Assignment:
Could you copy each line of the entries that contains "error"?

Recorded information:
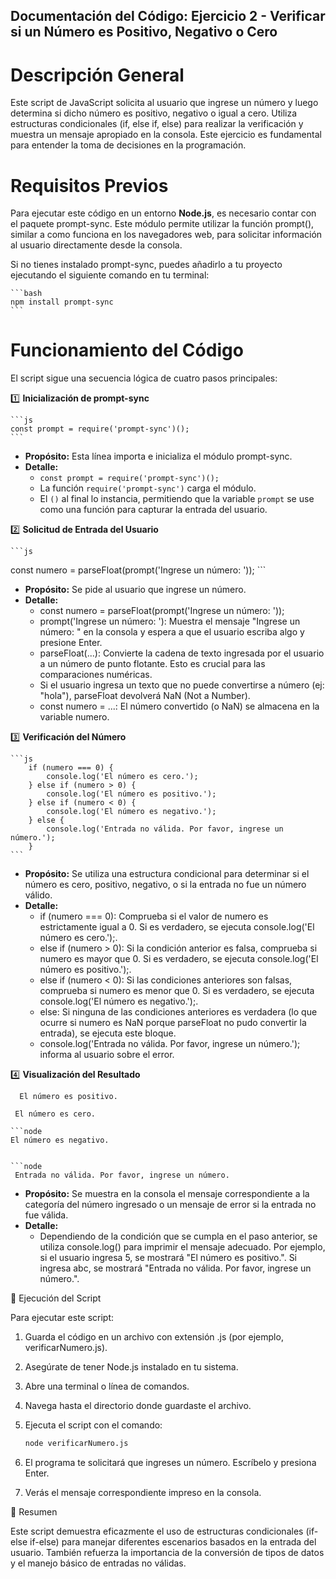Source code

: ## Documentación del Código: Ejercicio 2 - Verificar si un Número es Positivo, Negativo o Cero

# Descripción General

Este script de JavaScript solicita al usuario que ingrese un número y luego determina si dicho número es positivo, negativo o igual a cero. Utiliza estructuras condicionales (if, else if, else) para realizar la verificación y muestra un mensaje apropiado en la consola. Este ejercicio es fundamental para entender la toma de decisiones en la programación.

# Requisitos Previos

Para ejecutar este código en un entorno **Node.js**, es necesario contar con el paquete prompt-sync. Este módulo permite utilizar la función prompt(), similar a como funciona en los navegadores web, para solicitar información al usuario directamente desde la consola.

Si no tienes instalado prompt-sync, puedes añadirlo a tu proyecto ejecutando el siguiente comando en tu terminal:

    ```bash
    npm install prompt-sync
    ```

# Funcionamiento del Código

El script sigue una secuencia lógica de cuatro pasos principales:

1️⃣ **Inicialización de prompt-sync**

    ```js
    const prompt = require('prompt-sync')();
    ```

*   **Propósito:** Esta línea importa e inicializa el módulo prompt-sync.
*   **Detalle:**
    *   `const prompt = require('prompt-sync')();`
    *   La función `require('prompt-sync')` carga el módulo.
    *   El `()` al final lo instancia, permitiendo que la variable `prompt` se use como una función para capturar la entrada del usuario.

2️⃣ **Solicitud de Entrada del Usuario**

    ```js
   const numero = parseFloat(prompt('Ingrese un número: '));
    ```

*   **Propósito:** Se pide al usuario que ingrese un número.
*   **Detalle:**
    *   const numero = parseFloat(prompt('Ingrese un número: '));
    *   prompt('Ingrese un número: '): Muestra el mensaje "Ingrese un número: " en la consola y espera a que el usuario escriba algo y presione Enter.
    *   parseFloat(...): Convierte la cadena de texto ingresada por el usuario a un número de punto flotante. Esto es crucial para las comparaciones numéricas.
    *   Si el usuario ingresa un texto que no puede convertirse a número (ej: "hola"), parseFloat devolverá NaN (Not a Number).
    *   const numero = ...: El número convertido (o NaN) se almacena en la variable numero.

3️⃣ **Verificación del Número**

    ```js
        if (numero === 0) { 
            console.log('El número es cero.');
        } else if (numero > 0) {
            console.log('El número es positivo.');
        } else if (numero < 0) {   
            console.log('El número es negativo.');
        } else {
            console.log('Entrada no válida. Por favor, ingrese un número.');
        }
    ```

*   **Propósito:** Se utiliza una estructura condicional para determinar si el número es cero, positivo, negativo, o si la entrada no fue un número válido.
*   **Detalle:**
    *   if (numero === 0): Comprueba si el valor de numero es estrictamente igual a 0. Si es verdadero, se ejecuta console.log('El número es cero.');.
    *   else if (numero > 0): Si la condición anterior es falsa, comprueba si numero es mayor que 0. Si es verdadero, se ejecuta console.log('El número es positivo.');.
    *   else if (numero < 0): Si las condiciones anteriores son falsas, comprueba si numero es menor que 0. Si es verdadero, se ejecuta console.log('El número es negativo.');.
    *   else: Si ninguna de las condiciones anteriores es verdadera (lo que ocurre si numero es NaN porque parseFloat no pudo convertir la entrada), se ejecuta este bloque.
    *   console.log('Entrada no válida. Por favor, ingrese un número.'); informa al usuario sobre el error.

4️⃣ **Visualización del Resultado**

  ```node
    El número es positivo.
   ```

   ```node
    El número es cero.
   ```

    ```node
    El número es negativo.
   ```

   ```node
    Entrada no válida. Por favor, ingrese un número.
   ```

*   **Propósito:** Se muestra en la consola el mensaje correspondiente a la categoría del número ingresado o un mensaje de error si la entrada no fue válida.
*   **Detalle:**
    *   Dependiendo de la condición que se cumpla en el paso anterior, se utiliza console.log() para imprimir el mensaje adecuado. Por ejemplo, si el usuario ingresa 5, se mostrará "El número es positivo.". Si ingresa abc, se mostrará "Entrada no válida. Por favor, ingrese un número.".

🚀 Ejecución del Script

Para ejecutar este script:

1.  Guarda el código en un archivo con extensión .js (por ejemplo, verificarNumero.js).
2.  Asegúrate de tener Node.js instalado en tu sistema.
3.  Abre una terminal o línea de comandos.
4.  Navega hasta el directorio donde guardaste el archivo.
5.  Ejecuta el script con el comando:

    ```bash
    node verificarNumero.js
    ```
6.  El programa te solicitará que ingreses un número. Escríbelo y presiona Enter.
7.  Verás el mensaje correspondiente impreso en la consola.

🏁 Resumen

Este script demuestra eficazmente el uso de estructuras condicionales (if-else if-else) para manejar diferentes escenarios basados en la entrada del usuario. También refuerza la importancia de la conversión de tipos de datos y el manejo básico de entradas no válidas.
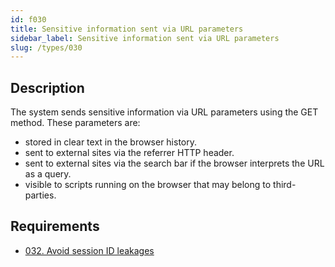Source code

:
 ```yaml
---
id: f030
title: Sensitive information sent via URL parameters
sidebar_label: Sensitive information sent via URL parameters
slug: /types/030
---
```


## Description

The system sends sensitive information via URL parameters
using the GET method. These parameters are:

* stored in clear text in the browser history.
* sent to external sites via the referrer HTTP header.
* sent to external sites via the search bar
if the browser interprets the URL as a query.
* visible to scripts running on the browser
that may belong to third-parties.

## Requirements

- [032. Avoid session ID leakages](/criteria/session/032)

Reply to the task:
    *   console.log('Entrada no válida. Por favor, ingrese un número.'); informa al usuario sobre el error.
*   **Propósito:** Se muestra en la consola el mensaje correspondiente a la categoría del número ingresado o un mensaje de error si la entrada no fue válida.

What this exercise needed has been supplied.